There has been a steep decline in corporate interest in car sharing-type deals this past year according to GCV Analytics. This is perhaps of little surprise given the covid-19 pandemic has closed off or made many people uncomfortable in shared spaces.

But some interesting deals have come out of the ashes of the 10-fold drop in deal values so far this year compared to 2017’s high. Venture capital firm The Engine’s first deal out of its $230m second fund is a statement of a kind as it has led a $5m round for Routing Company, the US-based provider of a public transit management software product first being used in Scotland.

Given public transport is a $74bn business in the US alone, and car use has risen in cities while people have been unwilling to use buses and trains adding to congestion, authorities are looking at ways to harness technology.

Another way has been to target the airspace above the city. Blade, a US-based short-distance aviation company best known for helicopter rides from airports to city centres in New York City, has agreed to go public via an $850m reverse merger with a special purpose acquisition company (SPAC) affiliated with KSL Capital Partners.
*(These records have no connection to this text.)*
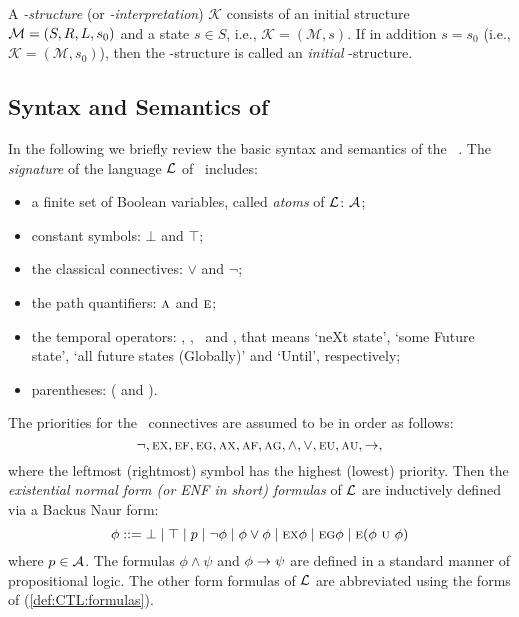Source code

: \documentclass{article}
\begin{document}
A {\em \MPK-structure} (or {\em \MPK-interpretation}) $\mathcal{K}$ consists of an initial structure
${\cal M}=(S, R, L, s_0)$ and a state $s\in S$, i.e.,  $\mathcal{K} = (\mathcal{M}, s)$.
If in addition $s=s_0$ (i.e., $\mathcal{K} = (\mathcal{M}, s_0)$), then the \MPK-structure is called an {\em initial} \MPK-structure.


\subsection{Syntax and Semantics of \CTL}
In the following we briefly review the basic syntax and semantics
of the \CTL~\cite{DBLP:journals/toplas/ClarkeES86}.
The {\em signature} of the language $\cal L$ of \CTL\ includes:
\begin{itemize}
  \item a finite set of Boolean variables, called {\em atoms} of $\cal L$: $\cal A$;
  \item constant symbols: $\bot$ and $\top$;
  \item the classical connectives: $\lor$ and $\neg$;
  \item the path quantifiers: $\textsc{a}$ and $\textsc{e}$;
  \item the temporal operators: \NEXT, \FUTURE, \GLOBAL\ and \UNTIL, that
  means `neXt state', `some Future state', `all future states (Globally)' and `Until', respectively;
  \item parentheses: ( and ).
\end{itemize}

The priorities for the \CTL\ connectives are assumed to be in order as follows:
\begin{equation*}
  \neg, \textsc{e}\textsc{x}, \textsc{e}\textsc{f}, \textsc{e}\textsc{g}, \textsc{a}\textsc{x}, \textsc{a}\textsc{f}, \textsc{a}\textsc{g}
 ,\land, \lor, \textsc{e}\textsc{u}, \textsc{a}\textsc{u}, \rightarrow,
\end{equation*}
where the leftmost (rightmost) symbol has the highest (lowest) priority.
Then the {\em existential normal form (or ENF in short) formulas} of
$\cal L$ are inductively defined via a Backus Naur form:
\begin{equation}\label{def:CTL:formulas}
  \phi ::=  \bot \mid \top \mid p \mid\neg\phi \mid \phi\lor\phi \mid
    \EXIST \NEXT \phi \mid
    \EXIST \GLOBAL \phi \mid
    \EXIST (\phi\ \UNTIL\ \phi)%
\end{equation}
where $p\in\cal A$. The formulas $\phi\land\psi$ and $\phi\rightarrow\psi$
are defined in a standard manner of propositional logic.
The other form formulas of $\cal L$ are abbreviated
using the forms of (\ref{def:CTL:formulas}).
\end{document}
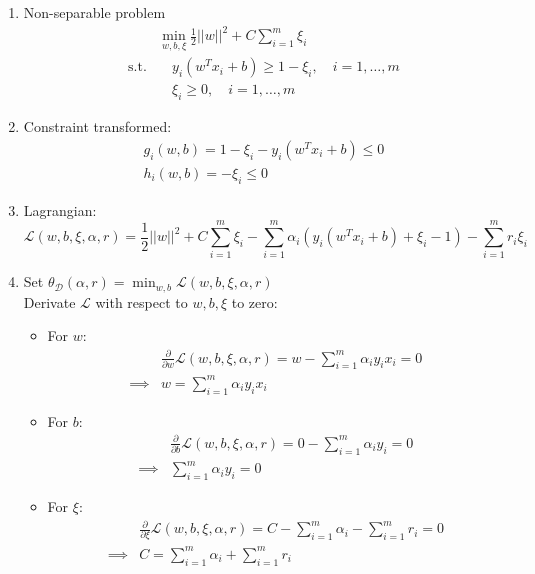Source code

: \documentclass[a4paper]{article}
\begin{document}
\begin{enumerate}
\item{Non-separable problem
\begin{align*}
	& \min_{w, b, \xi} \frac{1}{2} ||w||^2 + C \sum_{i=1}^{m}\xi_i\\
	\text{s.t.}  &\quad y_i (w^T x_i + b) \geq 1 - \xi_i, \quad i = 1, \dots, m \\
	& \quad \xi_i \geq 0, \quad i = 1, \dots, m  
\end{align*}}

\item{Constraint transformed: 
	\begin{align*}
	g_i (w, b) = 1- \xi_i -y_i (w^T x_i + b) \leq 0 \\
	h_i (w, b) = - \xi_i \leq 0
	\end{align*}
}

\item{Lagrangian: 
$$\mathcal{L}(w, b, \xi, \alpha, r) = \frac{1}{2} ||w||^2 + C \sum_{i=1}^{m}\xi_i - \sum_{i=1}^{m}\alpha_i (y_i(w^T x_i +b) + \xi_i - 1) - \sum_{i=1}^{m}r_i \xi_i$$} 

\item{Set $\theta_{\mathcal{D}}(\alpha, r) = \min_{w, b} \mathcal{L}(w, b, \xi, \alpha, r)$} \\
	Derivate $\mathcal{L}$ with respect to $w, b, \xi$ to zero:
	\begin{itemize}
		\item {For $w$: 
		\begin{align}
			&\frac{\partial}{\partial w}\mathcal{L}(w, b, \xi, \alpha, r) = w - \sum_{i=1}^{m}\alpha_i y_i x_i = 0 \nonumber \\ 
			\implies & w = \sum_{i=1}^{m}\alpha_i y_i x_i 
		\end{align}}
		\item {For $b$:
		\begin{align}
			&\frac{\partial}{\partial b}\mathcal{L}(w, b, \xi, \alpha, r) = 0 - \sum_{i=1}^{m}\alpha_i y_i = 0 \nonumber \\
			\implies & \sum_{i=1}^{m}\alpha_i y_i = 0 
		\end{align}}
		\item { For $\xi$:
		\begin{align}
			&\frac{\partial}{\partial \xi}\mathcal{L}(w, b, \xi, \alpha, r) = C - \sum_{i=1}^{m} \alpha_i - \sum_{i=1}^{m} r_i = 0 \nonumber \\
			\implies & C = \sum_{i=1}^{m} \alpha_i + \sum_{i=1}^{m} r_i 
		\end{align}
		}
	\end{itemize}


\end{enumerate}
\end{document}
Blade had been backed by aircraft maker Airbus back in March 2018, but is reaping potential longer-term trends as, according to Morgan Stanley Equity Research, urban air mobility is expected to be a $125bn market by 2025.

Airbus has been working on a zero-emission concept aircraft, Zeroe, based on hydrogen power, as well as CityAirbus, an all-electric, four-seat, multicopter vehicle that might enable Blade to move into electric vertical take-off and landing by the mid-point of the decade.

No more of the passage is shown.